Wszelkiego rodzaju biegi, półmaratony i maratony odbywają się w
zasadzie przy każdej nadarzającej się okazji. W moim rodzinnym
mieście również nie brak fanatyków tego sportu, którzy
obstawiają każdą możliwą imprezę gdzie jest bieżnia, albo
chociaż skrawek nawierzchni do biegania. Znam też kilku zapaleńców,
z których jeden jeszcze cztery lata temu pasował do opisu „kawał
chłopa” i na rozgrzewkę wyciskał 120 kg na ławeczce, a teraz
sam waży prawie dwa razy mniej i śmiga razem z innymi z wiatrem na dystansach, tak
długich, że mnie się nawet samochodem jeździć by nie chciało. Od nich
dowiedziałem się o bieganiu esktremalnym, ultramaratonach, które
nie dosyć, że dłuższe niż tradycyjne, to jeszcze po górach.
Stąd droga do Killiana Jorneta, mistrza skyrunningu, który
wbiegł i zbiegł z Kilimandżaro i ustanowił rekordy świata na
ekstremalnych trasach Ultra-Trail du Mont Blanc, Transpirenaica czy
wyprawa dookoła jeziora Tahoe. Książka „Biec albo umrzeć” to
nie tylko dziennik opisujący te zdarzenia. To historia człowieka,
który wbrew przeciwnościom losu zmienił swoje życie, to opowieść
sportowca, który samodyscyplinę doprowadził do perfekcji, to dowód
biegacza, który wymyka się wszelkim klasyfikacjom.
Zazwyczaj zaczytuję się
w biografiach muzyków rockowych, rzadziej aktorów, do opowieści o
sportowcach do tej pory nie miałem szczególnego przekonania. Tym
bardziej ucieszyłem się, że „Biec albo umrzeć” to nie
biografia. Zawiodą się ci, którzy będą szukać życiorysu,
dokładnej chronologii, czy konkretnych osiągnięć i wyników. Te
na upartego można bez większego problemu odnaleźć w Internecie.

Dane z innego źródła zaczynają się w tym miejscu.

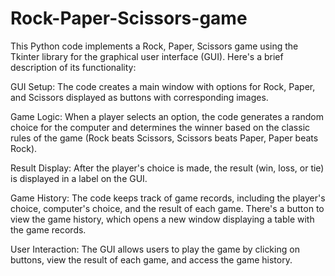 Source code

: # Rock-Paper-Scissors-game
This Python code implements a Rock, Paper, Scissors game using the Tkinter library for the graphical user interface (GUI). Here's a brief description of its functionality:

GUI Setup: The code creates a main window with options for Rock, Paper, and Scissors displayed as buttons with corresponding images.

Game Logic: When a player selects an option, the code generates a random choice for the computer and determines the winner based on the classic rules of the game (Rock beats Scissors, Scissors beats Paper, Paper beats Rock).

Result Display: After the player's choice is made, the result (win, loss, or tie) is displayed in a label on the GUI.

Game History: The code keeps track of game records, including the player's choice, computer's choice, and the result of each game. There's a button to view the game history, which opens a new window displaying a table with the game records.

User Interaction: The GUI allows users to play the game by clicking on buttons, view the result of each game, and access the game history.
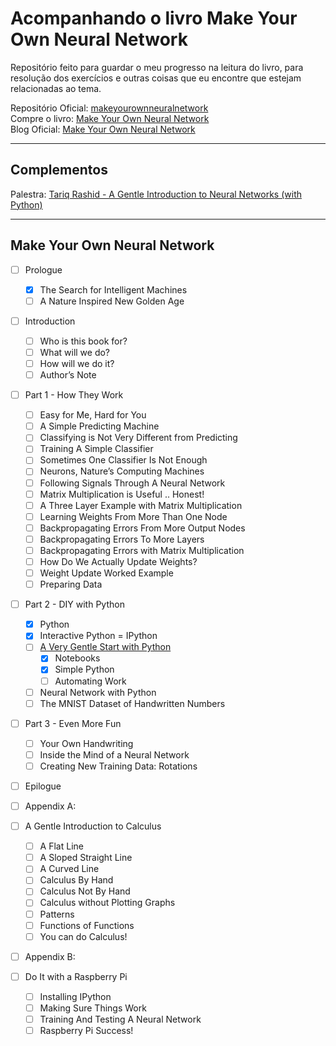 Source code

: # **Acompanhando o livro Make Your Own Neural Network**
Repositório feito para guardar o meu progresso na leitura do livro, para resolução dos exercícios e outras coisas que eu encontre que estejam relacionadas ao tema.

Repositório Oficial: [makeyourownneuralnetwork](https://github.com/makeyourownneuralnetwork/makeyourownneuralnetwork)    
Compre o livro: [Make Your Own Neural Network](https://www.amazon.com/Make-Your-Own-Neural-Network/dp/1530826608/r)  
Blog Oficial: [Make Your Own Neural Network](https://github.com/makeyourownneuralnetwork/makeyourownneuralnetwork)    
_________________________________________________
## **Complementos**
Palestra: [Tariq Rashid - A Gentle Introduction to Neural Networks (with Python)](https://www.youtube.com/watch?v=b7oYqAlX_Bo)    
_________________________________________________
## **Make Your Own Neural Network**    
- [ ] Prologue
  - [x] The Search for Intelligent Machines    
  - [ ] A Nature Inspired New Golden Age

- [ ] Introduction
  - [ ] Who is this book for?
  - [ ] What will we do?
  - [ ] How will we do it?
  - [ ] Author’s Note

- [ ] Part 1 - How They Work
  - [ ] Easy for Me, Hard for You
  - [ ] A Simple Predicting Machine
  - [ ] Classifying is Not Very Different from Predicting
  - [ ] Training A Simple Classifier
  - [ ] Sometimes One Classifier Is Not Enough
  - [ ] Neurons, Nature’s Computing Machines
  - [ ] Following Signals Through A Neural Network
  - [ ] Matrix Multiplication is Useful .. Honest!
  - [ ] A Three Layer Example with Matrix Multiplication
  - [ ] Learning Weights From More Than One Node
  - [ ] Backpropagating Errors From More Output Nodes
  - [ ] Backpropagating Errors To More Layers
  - [ ] Backpropagating Errors with Matrix Multiplication
  - [ ] How Do We Actually Update Weights?
  - [ ] Weight Update Worked Example
  - [ ] Preparing Data

- [ ] Part 2 - DIY with Python
  - [x] Python
  - [x] Interactive Python = IPython
  - [ ] [A Very Gentle Start with Python](https://github.com/jeffersonjpr/Acompanhando-o-Livro-MYONN/tree/main/resolucoes/Part%202%20-%20DIY%20with%20Python/A%20Very%20Gentle%20Start%20with%20Python)
    - [x] Notebooks
    - [x] Simple Python
    - [ ] Automating Work
  - [ ] Neural Network with Python
  - [ ] The MNIST Dataset of Handwritten Numbers

- [ ] Part 3 - Even More Fun
  - [ ] Your Own Handwriting
  - [ ] Inside the Mind of a Neural Network
  - [ ] Creating New Training Data: Rotations

- [ ] Epilogue

- [ ] Appendix A:
- [ ] A Gentle Introduction to Calculus
  - [ ] A Flat Line
  - [ ] A Sloped Straight Line
  - [ ] A Curved Line
  - [ ] Calculus By Hand
  - [ ] Calculus Not By Hand
  - [ ] Calculus without Plotting Graphs
  - [ ] Patterns
  - [ ] Functions of Functions
  - [ ] You can do Calculus!

- [ ] Appendix B:
- [ ] Do It with a Raspberry Pi
  - [ ] Installing IPython
  - [ ] Making Sure Things Work
  - [ ] Training And Testing A Neural Network
  - [ ] Raspberry Pi Success!
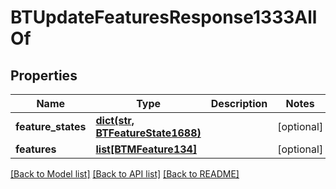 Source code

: # BTUpdateFeaturesResponse1333AllOf

## Properties
Name | Type | Description | Notes
------------ | ------------- | ------------- | -------------
**feature_states** | [**dict(str, BTFeatureState1688)**](BTFeatureState1688.md) |  | [optional] 
**features** | [**list[BTMFeature134]**](BTMFeature134.md) |  | [optional] 

[[Back to Model list]](../README.md#documentation-for-models) [[Back to API list]](../README.md#documentation-for-api-endpoints) [[Back to README]](../README.md)


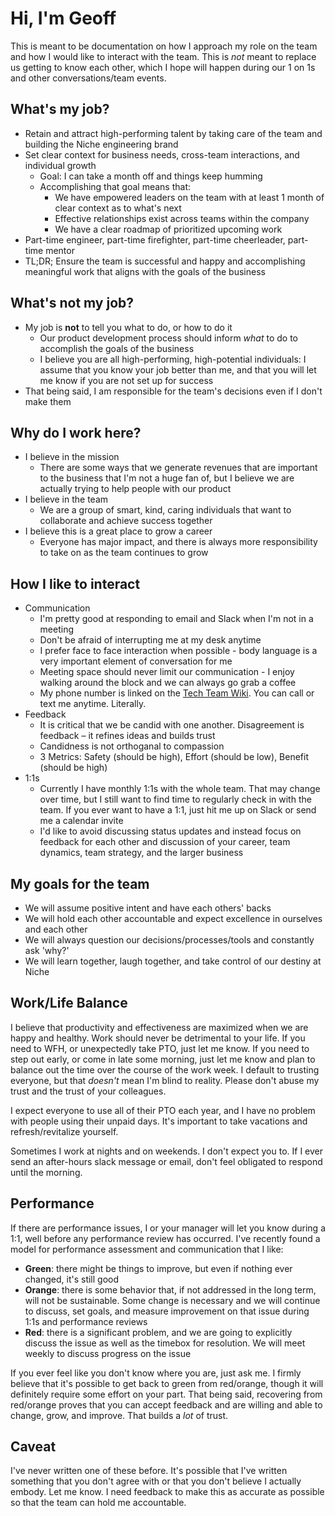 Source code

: # Hi, I'm Geoff

This is meant to be documentation on how I approach my role on the team and how I would like to interact with the team.
This is _not_ meant to replace us getting to know each other, which I hope will happen during our 1 on 1s and other
conversations/team events.

## What's my job?
- Retain and attract high-performing talent by taking care of the team and building the Niche engineering brand
- Set clear context for business needs, cross-team interactions, and individual growth
  - Goal: I can take a month off and things keep humming
  - Accomplishing that goal means that:
    - We have empowered leaders on the team with at least 1 month of clear context as to what's next
    - Effective relationships exist across teams within the company
    - We have a clear roadmap of prioritized upcoming work
- Part-time engineer, part-time firefighter, part-time cheerleader, part-time mentor
- TL;DR; Ensure the team is successful and happy and accomplishing meaningful work that aligns with the goals of the business

## What's not my job?
- My job is **not** to tell you what to do, or how to do it
  - Our product development process should inform _what_ to do to accomplish the goals of the business
  - I believe you are all high-performing, high-potential individuals: I assume that you know your job better than me,
    and that you will let me know if you are not set up for success
- That being said, I am responsible for the team's decisions even if I don't make them

## Why do I work here?
- I believe in the mission
  - There are some ways that we generate revenues that are important to the business that I'm not a huge fan of, but I believe we are actually trying to help people with our product
- I believe in the team
  - We are a group of smart, kind, caring individuals that want to collaborate and achieve success together
- I believe this is a great place to grow a career
  - Everyone has major impact, and there is always more responsibility to take on as the team continues to grow

## How I like to interact
- Communication
  - I'm pretty good at responding to email and Slack when I'm not in a meeting
  - Don't be afraid of interrupting me at my desk anytime
  - I prefer face to face interaction when possible - body language is a very important element of conversation for me
  - Meeting space should never limit our communication - I enjoy walking around the block and we can always go grab a coffee
  - My phone number is linked on the [Tech Team Wiki](https://github.com/nicheinc/wiki/wiki/TECH---Home). You can call or text me anytime. Literally.
- Feedback
  - It is critical that we be candid with one another. Disagreement is feedback – it refines ideas and builds trust
  - Candidness is not orthoganal to compassion
  - 3 Metrics: Safety (should be high), Effort (should be low), Benefit (should be high)
- 1:1s
  - Currently I have monthly 1:1s with the whole team. That may change over time, but I still want to find time
    to regularly check in with the team. If you ever want to have a 1:1, just hit me up on Slack or send me a calendar invite
  - I'd like to avoid discussing status updates and instead focus on feedback for each other and discussion of your career,
    team dynamics, team strategy, and the larger business 

## My goals for the team
- We will assume positive intent and have each others' backs
- We will hold each other accountable and expect excellence in ourselves and each other
- We will always question our decisions/processes/tools and constantly ask 'why?' 
- We will learn together, laugh together, and take control of our destiny at Niche

## Work/Life Balance
I believe that productivity and effectiveness are maximized when we are happy and healthy. Work should never be detrimental to your life. If you need to WFH, or unexpectedly take PTO, just let me know. If you need to step out early, or come in late some morning, just let 
me know and plan to balance out the time over the course of the work week. I default to trusting everyone, but that _doesn't_ mean I'm blind to reality. Please don't abuse my trust and the trust of your colleagues.

I expect everyone to use all of their PTO each year, and I have no problem with people using their unpaid days. It's important to take vacations and refresh/revitalize yourself.

Sometimes I work at nights and on weekends. I don't expect you to. If I ever send an after-hours slack message or email, don't feel obligated to respond until the morning.

## Performance
If there are performance issues, I or your manager will let you know during a 1:1, well before any performance review 
has occurred. I've recently found a model for performance assessment and communication that I like:
- **Green**: there might be things to improve, but even if nothing ever changed, it's still good
- **Orange**: there is some behavior that, if not addressed in the long term, will not be sustainable. Some change is necessary
and we will continue to discuss, set goals, and measure improvement on that issue during 1:1s and performance reviews
- **Red**: there is a significant problem, and we are going to explicitly discuss the issue as well as the timebox for resolution. We will meet weekly to discuss progress on the issue

If you ever feel like you don't know where you are, just ask me. I firmly believe that it's possible to get back to green from red/orange, though it will definitely require some effort on your part. That being said, recovering from red/orange proves that you can accept feedback and are willing and able to change, grow, and improve. That builds a _lot_ of trust.

## Caveat
I've never written one of these before. It's possible that I've written something that you don't agree
with or that you don't believe I actually embody. Let me know. I need feedback to make this as accurate
as possible so that the team can hold me accountable.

Na treść książki składają się luźne opowieści samego
Killiana, który dzieli się swoimi spostrzeżeniami, przemyśleniami,
emocjami, często fakty spychając na drugi plan, albo zupełnie o
nich zapominając. Liczy się na przykład jak pokonał męczący go
skurcz, a nie, że przebiegł jeden z najtrudniejszych ultramaratonów
w Pirenejach. Nie wiem na ile treść jest dziełem samego biegacza,
ale sądząc po filmikach zamieszczanych na serwisie You.Tube, humor
i otwartość, oraz swoboda opowieści są u niego naturalne. To też
czyni książkę interesującą – mamy możliwość zobaczyć świat
oczyma człowieka, który udowadnia, że nie ma rzeczy niemożliwych.
Bo jak inaczej wytłumaczyć fakt, że w młodości doznał kontuzji,
która teoretycznie powinna wyeliminować go z biegania, a na przekór
światu udowodnił, że jest inaczej?
Nie jestem biegaczem i
nigdy nie zostanę. Mój ulubiony sport to czytanie i nie zamierzam
zmieniać nawyków. Po lekturze „Biec albo umrzeć” nie zapałałem
nagle chęcią kupienia sobie sportowego obuwia i biegania z żoną
po kilka(naście) kilometrów „dla sportu”. A jednak znalazłem w
książce wiele rad i wskazówek, które można odnieść do każdej
dziedziny życia. Nie będę więc komentował uwag, które słyszałem
(że tłumacz niedokładnie przetłumaczył niektóre sportowe
terminy, itp.). Mnie to nie interesuje. Interesuje mnie kolejny
człowiek, który zmienił swoje życie uporem, konsekwencją i
bezwzględną determinacją. Z uśmiechem na twarzy. Poznajcie
Killiana. Może i Wasze życie się dzięki temu odmieni?